= Ekbalpur triple murder =

2014 murders in Kolkata, India

Ekbalpur triple murder was the gruesome murder of a widow and her two teenage daughters which took place in Ekbalpur, Kolkata, India in March 2014. According to Kolkata police, the two daughters were strangled to death after being hit by a hammer. The mother was also strangled to death. Then their bodies were buried under the shop owned by the accused which led to the mysterious disappearance of the family.

The victim's family accused the police of harassment as they had mentioned the prime accused Sikandar as their suspect. The police claimed Pushpa ran away with her lover. After two weeks police found, Pushpa Singh, 37, and her daughters Pradipti Singh, 14, and Aradhana, 12, were murdered and buried in the shop of prime accused Sikandar on 30 March. The residents protested outside court with black flags. The local police were accused of going soft on prime accused Sikandar though he was named by the victims' kin.

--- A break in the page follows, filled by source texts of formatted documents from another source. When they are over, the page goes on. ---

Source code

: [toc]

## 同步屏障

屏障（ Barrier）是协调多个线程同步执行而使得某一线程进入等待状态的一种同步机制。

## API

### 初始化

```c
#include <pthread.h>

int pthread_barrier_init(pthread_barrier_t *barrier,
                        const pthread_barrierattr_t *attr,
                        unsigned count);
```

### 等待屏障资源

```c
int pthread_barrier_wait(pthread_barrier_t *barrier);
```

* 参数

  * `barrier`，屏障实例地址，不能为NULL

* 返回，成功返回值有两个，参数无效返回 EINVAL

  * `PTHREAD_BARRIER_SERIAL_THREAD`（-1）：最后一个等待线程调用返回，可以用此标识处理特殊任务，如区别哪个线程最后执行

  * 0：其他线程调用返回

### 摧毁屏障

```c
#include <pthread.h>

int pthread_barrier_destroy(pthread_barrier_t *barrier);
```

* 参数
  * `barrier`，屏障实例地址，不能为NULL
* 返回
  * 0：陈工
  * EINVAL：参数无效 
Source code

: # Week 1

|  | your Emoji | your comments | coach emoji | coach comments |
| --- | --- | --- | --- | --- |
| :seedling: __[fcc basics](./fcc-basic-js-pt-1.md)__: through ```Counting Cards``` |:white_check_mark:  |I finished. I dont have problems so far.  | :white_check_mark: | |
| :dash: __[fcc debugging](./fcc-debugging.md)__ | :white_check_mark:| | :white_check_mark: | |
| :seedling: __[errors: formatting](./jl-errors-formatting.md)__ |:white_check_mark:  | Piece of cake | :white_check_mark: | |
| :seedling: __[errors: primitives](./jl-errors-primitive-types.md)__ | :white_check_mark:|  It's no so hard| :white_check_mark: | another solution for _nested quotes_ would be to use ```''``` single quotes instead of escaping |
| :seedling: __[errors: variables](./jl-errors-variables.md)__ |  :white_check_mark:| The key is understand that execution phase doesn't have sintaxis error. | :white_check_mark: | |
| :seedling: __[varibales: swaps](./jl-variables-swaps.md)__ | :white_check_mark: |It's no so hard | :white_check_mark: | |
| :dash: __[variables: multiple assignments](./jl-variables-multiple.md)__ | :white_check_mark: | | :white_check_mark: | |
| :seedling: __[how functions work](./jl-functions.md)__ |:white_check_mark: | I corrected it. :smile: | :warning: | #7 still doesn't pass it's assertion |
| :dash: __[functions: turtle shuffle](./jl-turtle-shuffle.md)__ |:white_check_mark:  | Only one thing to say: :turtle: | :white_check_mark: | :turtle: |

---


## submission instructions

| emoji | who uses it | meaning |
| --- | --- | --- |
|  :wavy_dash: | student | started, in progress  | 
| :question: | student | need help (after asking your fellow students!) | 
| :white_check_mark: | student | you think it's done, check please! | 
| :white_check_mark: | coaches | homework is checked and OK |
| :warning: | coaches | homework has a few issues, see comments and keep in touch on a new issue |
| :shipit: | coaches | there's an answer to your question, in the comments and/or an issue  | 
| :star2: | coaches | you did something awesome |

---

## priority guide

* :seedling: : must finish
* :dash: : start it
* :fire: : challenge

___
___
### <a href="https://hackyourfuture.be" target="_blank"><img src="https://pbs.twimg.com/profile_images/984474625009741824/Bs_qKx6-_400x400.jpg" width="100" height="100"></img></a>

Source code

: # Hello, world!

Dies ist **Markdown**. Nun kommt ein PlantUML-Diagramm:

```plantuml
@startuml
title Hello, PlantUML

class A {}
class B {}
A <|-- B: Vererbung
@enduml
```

At first the case looked like disappearance. The accused bought cement, bricks, sand and stone chips on 2 April for cementing the floor after digging it up to bury the bodies of the widow and her two daughters. Investigators found they were murdered for flats.

The case resulted in political blamegame as the accused men had relations with local politician and one of them had the support of a political party. The opposition party and minority organization led a candle light march for the victims.